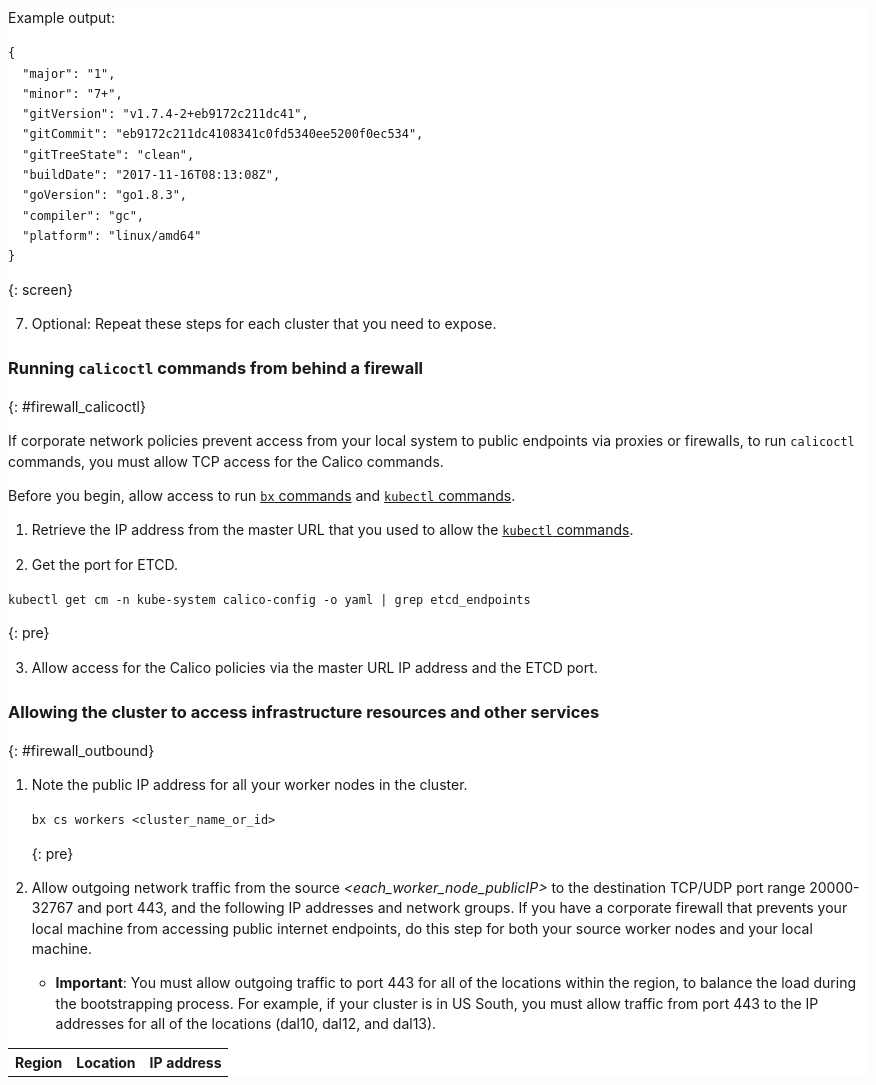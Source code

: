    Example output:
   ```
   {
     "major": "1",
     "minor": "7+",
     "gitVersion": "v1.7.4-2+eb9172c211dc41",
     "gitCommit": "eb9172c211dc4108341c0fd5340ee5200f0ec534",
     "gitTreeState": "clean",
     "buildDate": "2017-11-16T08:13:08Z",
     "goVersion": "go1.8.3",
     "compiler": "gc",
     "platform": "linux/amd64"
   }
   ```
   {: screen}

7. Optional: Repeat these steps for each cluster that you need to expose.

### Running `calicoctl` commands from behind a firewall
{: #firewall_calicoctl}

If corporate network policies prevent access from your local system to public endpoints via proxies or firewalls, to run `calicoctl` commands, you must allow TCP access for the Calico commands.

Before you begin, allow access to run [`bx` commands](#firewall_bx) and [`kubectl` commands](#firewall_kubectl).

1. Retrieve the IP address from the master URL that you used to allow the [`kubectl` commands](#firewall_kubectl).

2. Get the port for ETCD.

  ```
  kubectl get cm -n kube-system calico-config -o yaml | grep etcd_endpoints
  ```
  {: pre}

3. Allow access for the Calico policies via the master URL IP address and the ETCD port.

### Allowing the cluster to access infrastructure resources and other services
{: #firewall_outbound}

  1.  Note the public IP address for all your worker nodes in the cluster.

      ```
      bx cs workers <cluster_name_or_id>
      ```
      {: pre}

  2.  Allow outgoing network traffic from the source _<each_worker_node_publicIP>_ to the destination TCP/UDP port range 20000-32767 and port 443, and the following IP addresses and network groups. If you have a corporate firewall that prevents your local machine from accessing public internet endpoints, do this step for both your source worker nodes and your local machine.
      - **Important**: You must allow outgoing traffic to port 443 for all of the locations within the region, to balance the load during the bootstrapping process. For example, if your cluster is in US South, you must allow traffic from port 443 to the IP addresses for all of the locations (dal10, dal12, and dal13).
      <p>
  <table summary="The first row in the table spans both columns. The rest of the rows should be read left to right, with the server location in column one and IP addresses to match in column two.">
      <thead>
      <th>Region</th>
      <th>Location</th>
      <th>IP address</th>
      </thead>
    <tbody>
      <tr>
++++++
▶ [Task objective] Each line of the data that includes "master" should be copied.

▶ [Finished exercise]
1. Retrieve the IP address from the master URL that you used to allow the [`kubectl` commands](#firewall_kubectl).
3. Allow access for the Calico policies via the master URL IP address and the ETCD port.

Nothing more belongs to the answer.